1 Overview

Welcome to the KASPR Datahaus Data Documentation.

In this document you can learn more about our data products and find codebooks with variable definitions.

KASPR Datahaus has built a measurement technology with a humanity-first approach that substantially broadens the applicability of internet intel data. Our global infrastructure continuously measures hundreds of millions of online fixed internet end-points and we provide our clients with data on internet activity of unmatched temporal and spatial, 24/7, everywhere around the world.

The KASPR Technology Advantage:

  • Consistency in Measurement: Required to define the “baseline state” of the internet in a location and essential to accurately identify anomalies or make predictions.

  • Spatial and temporal granularity: Resolution of up to 15 min/hourly/3-hourly intervals and measurements at the endpoint level.

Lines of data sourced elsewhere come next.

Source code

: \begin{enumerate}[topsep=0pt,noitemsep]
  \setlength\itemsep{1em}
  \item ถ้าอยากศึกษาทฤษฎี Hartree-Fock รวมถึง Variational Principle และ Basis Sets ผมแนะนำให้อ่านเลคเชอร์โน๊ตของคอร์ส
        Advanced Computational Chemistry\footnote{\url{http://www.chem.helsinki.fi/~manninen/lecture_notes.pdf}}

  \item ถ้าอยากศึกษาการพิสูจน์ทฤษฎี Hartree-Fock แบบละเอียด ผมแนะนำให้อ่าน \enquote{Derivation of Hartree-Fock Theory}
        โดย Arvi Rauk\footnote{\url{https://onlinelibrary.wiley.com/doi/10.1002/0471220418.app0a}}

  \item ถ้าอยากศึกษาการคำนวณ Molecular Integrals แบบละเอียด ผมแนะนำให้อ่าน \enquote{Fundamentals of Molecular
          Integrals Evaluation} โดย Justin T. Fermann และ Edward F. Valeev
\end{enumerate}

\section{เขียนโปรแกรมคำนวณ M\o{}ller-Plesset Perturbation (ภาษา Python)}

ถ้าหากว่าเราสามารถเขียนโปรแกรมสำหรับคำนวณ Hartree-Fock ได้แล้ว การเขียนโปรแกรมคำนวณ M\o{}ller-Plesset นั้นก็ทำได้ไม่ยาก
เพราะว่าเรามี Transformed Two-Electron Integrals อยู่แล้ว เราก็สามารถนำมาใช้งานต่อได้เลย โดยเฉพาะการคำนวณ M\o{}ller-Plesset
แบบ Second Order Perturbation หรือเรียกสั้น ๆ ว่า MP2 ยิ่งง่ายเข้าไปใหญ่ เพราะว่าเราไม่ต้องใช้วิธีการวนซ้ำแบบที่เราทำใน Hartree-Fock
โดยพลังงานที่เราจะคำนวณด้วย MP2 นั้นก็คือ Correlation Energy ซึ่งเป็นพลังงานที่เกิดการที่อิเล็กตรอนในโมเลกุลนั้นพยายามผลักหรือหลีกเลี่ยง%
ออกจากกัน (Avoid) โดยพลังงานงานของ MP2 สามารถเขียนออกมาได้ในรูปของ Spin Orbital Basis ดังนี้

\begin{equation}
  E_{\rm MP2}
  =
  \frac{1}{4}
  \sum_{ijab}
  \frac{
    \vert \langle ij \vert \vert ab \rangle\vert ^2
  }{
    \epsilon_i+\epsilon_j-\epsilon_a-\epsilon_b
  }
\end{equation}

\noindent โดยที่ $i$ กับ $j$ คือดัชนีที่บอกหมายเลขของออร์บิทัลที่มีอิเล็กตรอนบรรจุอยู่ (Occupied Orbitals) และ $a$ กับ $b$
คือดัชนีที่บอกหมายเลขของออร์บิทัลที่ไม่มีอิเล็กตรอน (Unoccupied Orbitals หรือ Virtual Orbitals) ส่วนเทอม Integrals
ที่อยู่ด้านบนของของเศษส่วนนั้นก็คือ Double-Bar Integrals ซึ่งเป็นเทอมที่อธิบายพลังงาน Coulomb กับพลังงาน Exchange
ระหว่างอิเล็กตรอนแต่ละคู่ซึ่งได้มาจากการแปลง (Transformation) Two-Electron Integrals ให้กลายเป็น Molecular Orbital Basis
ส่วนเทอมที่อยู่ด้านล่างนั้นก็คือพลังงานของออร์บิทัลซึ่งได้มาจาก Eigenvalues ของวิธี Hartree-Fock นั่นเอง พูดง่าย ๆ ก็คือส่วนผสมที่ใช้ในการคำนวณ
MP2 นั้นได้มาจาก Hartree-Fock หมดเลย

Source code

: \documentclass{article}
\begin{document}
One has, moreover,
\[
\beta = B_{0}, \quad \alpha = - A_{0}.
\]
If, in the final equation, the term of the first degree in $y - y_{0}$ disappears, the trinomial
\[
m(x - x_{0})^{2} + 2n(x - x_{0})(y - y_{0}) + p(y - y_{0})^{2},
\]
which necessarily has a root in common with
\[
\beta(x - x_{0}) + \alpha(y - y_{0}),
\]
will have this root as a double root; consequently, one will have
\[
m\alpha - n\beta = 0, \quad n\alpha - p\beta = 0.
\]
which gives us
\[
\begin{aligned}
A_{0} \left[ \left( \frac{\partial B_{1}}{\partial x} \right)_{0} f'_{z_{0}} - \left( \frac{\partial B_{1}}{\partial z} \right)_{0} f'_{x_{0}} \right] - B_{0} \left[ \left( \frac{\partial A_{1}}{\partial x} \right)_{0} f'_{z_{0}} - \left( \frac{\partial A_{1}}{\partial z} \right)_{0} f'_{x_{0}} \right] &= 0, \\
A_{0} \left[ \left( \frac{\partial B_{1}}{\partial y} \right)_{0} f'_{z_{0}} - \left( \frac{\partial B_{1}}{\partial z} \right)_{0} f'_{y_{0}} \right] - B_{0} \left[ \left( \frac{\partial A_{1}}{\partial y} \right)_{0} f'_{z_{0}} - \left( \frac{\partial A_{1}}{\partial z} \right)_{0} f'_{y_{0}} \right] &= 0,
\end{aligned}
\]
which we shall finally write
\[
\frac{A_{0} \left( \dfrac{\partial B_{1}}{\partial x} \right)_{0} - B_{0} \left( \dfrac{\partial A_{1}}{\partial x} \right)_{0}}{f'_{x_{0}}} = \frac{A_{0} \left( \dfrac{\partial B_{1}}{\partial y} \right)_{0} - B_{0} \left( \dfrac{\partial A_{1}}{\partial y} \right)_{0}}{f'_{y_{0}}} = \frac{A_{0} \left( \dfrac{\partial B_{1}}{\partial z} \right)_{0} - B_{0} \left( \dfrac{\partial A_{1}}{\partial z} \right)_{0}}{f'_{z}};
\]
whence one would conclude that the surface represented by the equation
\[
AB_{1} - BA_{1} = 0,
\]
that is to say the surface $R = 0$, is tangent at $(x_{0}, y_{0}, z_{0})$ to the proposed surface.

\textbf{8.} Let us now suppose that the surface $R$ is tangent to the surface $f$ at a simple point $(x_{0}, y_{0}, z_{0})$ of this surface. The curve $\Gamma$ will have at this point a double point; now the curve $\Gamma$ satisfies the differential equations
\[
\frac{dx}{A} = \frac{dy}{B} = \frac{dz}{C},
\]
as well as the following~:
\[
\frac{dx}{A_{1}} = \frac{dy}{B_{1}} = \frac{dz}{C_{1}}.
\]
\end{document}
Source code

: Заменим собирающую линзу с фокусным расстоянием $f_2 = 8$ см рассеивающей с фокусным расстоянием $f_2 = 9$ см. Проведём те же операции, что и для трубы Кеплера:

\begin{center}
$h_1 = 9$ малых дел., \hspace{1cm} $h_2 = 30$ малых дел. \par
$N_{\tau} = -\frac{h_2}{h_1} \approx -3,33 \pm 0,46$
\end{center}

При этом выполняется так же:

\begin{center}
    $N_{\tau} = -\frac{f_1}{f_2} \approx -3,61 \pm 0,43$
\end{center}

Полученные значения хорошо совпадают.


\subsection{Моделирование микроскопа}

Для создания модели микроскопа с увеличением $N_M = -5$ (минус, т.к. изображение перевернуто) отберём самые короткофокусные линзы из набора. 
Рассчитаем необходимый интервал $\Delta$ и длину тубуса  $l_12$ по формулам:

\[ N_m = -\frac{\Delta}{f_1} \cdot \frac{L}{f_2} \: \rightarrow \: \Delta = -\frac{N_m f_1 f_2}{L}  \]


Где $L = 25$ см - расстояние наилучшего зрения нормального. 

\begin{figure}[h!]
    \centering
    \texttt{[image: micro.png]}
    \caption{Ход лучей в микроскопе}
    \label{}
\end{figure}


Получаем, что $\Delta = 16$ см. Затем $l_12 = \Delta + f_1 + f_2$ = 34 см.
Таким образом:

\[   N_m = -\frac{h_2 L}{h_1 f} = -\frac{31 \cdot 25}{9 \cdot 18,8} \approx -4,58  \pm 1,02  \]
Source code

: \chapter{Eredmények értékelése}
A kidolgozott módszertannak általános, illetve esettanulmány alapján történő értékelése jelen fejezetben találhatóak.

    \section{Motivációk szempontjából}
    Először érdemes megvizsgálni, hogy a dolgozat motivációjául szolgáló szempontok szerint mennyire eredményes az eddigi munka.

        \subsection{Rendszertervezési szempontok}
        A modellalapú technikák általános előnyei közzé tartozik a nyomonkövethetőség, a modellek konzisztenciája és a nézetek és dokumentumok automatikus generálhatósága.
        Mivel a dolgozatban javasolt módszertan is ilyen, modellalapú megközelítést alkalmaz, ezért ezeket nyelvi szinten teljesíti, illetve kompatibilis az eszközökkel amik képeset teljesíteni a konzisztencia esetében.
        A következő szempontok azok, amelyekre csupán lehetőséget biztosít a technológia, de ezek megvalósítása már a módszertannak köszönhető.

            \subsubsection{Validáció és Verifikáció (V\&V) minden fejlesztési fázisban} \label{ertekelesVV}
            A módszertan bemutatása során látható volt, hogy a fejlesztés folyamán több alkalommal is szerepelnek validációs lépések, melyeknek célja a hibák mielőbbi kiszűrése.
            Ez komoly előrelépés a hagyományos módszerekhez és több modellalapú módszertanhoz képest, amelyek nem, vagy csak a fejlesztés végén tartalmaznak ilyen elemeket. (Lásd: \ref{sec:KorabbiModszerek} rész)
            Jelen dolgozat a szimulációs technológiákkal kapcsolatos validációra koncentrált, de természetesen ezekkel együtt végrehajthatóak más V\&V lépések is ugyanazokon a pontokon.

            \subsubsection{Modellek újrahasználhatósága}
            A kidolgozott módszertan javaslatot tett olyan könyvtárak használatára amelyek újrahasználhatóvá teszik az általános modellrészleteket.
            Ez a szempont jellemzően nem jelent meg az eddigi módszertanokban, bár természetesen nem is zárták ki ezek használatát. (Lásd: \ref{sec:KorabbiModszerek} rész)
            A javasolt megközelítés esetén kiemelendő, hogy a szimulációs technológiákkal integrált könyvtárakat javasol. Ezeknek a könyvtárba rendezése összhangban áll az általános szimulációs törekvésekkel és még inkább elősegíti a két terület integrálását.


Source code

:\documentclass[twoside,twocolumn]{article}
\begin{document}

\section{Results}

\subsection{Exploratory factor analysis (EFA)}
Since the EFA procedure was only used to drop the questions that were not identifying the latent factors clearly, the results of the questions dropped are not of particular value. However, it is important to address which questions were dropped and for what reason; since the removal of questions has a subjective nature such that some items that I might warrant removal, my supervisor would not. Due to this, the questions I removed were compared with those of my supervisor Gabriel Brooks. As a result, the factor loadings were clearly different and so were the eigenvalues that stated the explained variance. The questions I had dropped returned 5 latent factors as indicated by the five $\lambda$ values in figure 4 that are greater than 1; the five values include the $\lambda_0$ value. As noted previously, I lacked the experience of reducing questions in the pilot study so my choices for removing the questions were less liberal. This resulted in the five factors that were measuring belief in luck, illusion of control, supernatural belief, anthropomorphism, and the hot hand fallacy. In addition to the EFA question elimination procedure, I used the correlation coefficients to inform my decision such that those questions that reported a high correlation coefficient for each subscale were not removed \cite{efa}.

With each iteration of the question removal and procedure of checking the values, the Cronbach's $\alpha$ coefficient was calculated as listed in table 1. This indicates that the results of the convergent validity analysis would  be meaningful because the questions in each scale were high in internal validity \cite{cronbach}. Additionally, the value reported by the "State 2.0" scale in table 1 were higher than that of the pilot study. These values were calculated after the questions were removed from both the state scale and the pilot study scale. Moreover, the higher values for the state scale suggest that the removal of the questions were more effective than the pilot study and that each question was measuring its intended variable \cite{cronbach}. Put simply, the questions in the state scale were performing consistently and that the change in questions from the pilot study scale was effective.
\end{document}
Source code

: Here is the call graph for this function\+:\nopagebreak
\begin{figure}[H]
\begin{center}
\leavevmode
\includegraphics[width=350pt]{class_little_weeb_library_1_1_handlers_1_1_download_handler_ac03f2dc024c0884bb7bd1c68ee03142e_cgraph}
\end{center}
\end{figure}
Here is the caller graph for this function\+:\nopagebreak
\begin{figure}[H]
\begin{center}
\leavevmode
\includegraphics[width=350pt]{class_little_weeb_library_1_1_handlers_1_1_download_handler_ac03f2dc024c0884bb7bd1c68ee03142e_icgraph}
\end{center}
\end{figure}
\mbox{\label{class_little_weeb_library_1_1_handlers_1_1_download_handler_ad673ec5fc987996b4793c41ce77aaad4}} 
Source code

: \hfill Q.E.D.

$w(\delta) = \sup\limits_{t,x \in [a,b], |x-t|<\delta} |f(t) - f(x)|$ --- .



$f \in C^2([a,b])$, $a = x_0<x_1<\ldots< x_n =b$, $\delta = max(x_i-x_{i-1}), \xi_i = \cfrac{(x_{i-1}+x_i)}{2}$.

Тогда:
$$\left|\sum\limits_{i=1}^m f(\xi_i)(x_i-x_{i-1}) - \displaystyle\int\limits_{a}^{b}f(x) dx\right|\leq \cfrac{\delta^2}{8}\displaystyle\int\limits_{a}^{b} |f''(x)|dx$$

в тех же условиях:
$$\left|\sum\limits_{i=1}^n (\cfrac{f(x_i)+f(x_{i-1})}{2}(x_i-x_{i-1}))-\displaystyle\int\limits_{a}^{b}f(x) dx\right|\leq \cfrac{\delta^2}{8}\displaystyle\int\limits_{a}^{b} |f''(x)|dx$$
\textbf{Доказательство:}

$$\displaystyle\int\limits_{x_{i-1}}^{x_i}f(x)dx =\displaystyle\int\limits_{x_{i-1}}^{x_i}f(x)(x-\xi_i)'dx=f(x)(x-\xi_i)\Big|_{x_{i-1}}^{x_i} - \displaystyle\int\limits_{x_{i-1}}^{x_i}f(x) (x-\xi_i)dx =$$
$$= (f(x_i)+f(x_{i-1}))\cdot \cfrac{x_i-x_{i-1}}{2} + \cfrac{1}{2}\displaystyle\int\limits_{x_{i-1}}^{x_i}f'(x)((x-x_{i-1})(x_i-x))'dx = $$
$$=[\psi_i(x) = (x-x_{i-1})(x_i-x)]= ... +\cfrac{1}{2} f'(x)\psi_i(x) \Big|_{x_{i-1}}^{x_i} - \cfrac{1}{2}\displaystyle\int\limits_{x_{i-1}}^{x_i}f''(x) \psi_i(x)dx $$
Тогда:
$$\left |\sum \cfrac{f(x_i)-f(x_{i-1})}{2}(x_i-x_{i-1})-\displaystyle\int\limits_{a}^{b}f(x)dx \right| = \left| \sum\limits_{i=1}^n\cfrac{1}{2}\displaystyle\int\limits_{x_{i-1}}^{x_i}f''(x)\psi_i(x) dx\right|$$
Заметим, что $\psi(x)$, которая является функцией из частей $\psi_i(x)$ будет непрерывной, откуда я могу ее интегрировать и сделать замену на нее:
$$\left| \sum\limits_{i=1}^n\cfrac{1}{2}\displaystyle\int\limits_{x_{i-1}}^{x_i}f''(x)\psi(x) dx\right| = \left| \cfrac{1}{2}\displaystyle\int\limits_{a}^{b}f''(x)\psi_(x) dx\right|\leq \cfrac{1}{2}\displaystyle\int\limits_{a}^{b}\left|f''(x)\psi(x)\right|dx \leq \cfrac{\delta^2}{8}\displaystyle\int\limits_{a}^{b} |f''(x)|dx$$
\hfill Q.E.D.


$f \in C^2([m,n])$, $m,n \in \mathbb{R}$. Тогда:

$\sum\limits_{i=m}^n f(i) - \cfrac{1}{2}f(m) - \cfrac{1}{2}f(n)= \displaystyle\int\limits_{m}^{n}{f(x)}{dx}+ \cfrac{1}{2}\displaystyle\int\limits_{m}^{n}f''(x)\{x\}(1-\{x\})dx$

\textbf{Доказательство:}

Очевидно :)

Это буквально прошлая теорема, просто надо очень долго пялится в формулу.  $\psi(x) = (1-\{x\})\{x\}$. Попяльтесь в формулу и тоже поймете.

  • Remote measurement technology: We are in control of the timing and location of the measurement. Flexible and GDPR compliant.

This document describes the KDH Global ICT Intel & Anomaly Data developed by KASPR Datahaus PTY LTD. Our few-hourly (e.g., 1h, 3h, 6h) regional (national, adm1, or adm2 accordingly) level products provide an aggregated measure of the region’s ICT Infrastructure via millions of individual internet protocol (IP) address observations. The product offers the time-varying availability and quality of a region’s infrastructure aggregated across the geographic space of the region. As such, the sampling design intentionally emphasizes diversity in geographic units rather than conducting a representative sample of all IP addresses from the region detached from geo-location (see next section).

Measurement Technology

The raw data is collected by KASPR Datahaus PTY LTD proprietary technology, operating from the commercial cloud. The platform sends basic internet messaging protocol (ICMP) queries to a large list of geo-located internet protocol (IP) addresses. Our technology runs sampling over these blocks to develop a representative observational basis for daily measurements. The ICMP query method is used billions of times a day as the industry standard to ensure the smooth passage of traffic on the internet. Online IP responses are collected to a secure cloud storage server and then aggregated by our technology to provide insights on internet connectivity and quality at the county/district, state and national level. We take over 3 billion measurements from over 400 million internet connected end point devices every day. This data is then aggregated at higher spatial units (i.e. counties/districts, states or countries) to provide consistent and representative information about the local internet infrastructure at the hourly level. This aggregation also ensures that our data is in complinace with the European Union’s General Data Protection Regulation (GDPR).

Sampling Design

To provide a product of global scale and frequency, a random sampling methodology is necessary within some geographic boundaries due to a very high concentration of IP addresses allocated there, e.g., districts of major cities. In these often small suburban geographic boundaries, a randomized sample of 100,000 IPs is drawn to measure a diversity of unique physical locations within the boundary. Where the internet address concentration is lower, we conduct a census measurement design, i.e., measuring the activity and quality of every address in that geographic region.

To emphasize, the priority of the few-hourly Global ICT Intel product is to provide a consistent, scientific sampling methodology across tens of thousands of small geographic boundaries worldwide, such that at the regional level aggregate, significant shocks and time-varying activity patterns across the entire geographic domain of the region are incorporated.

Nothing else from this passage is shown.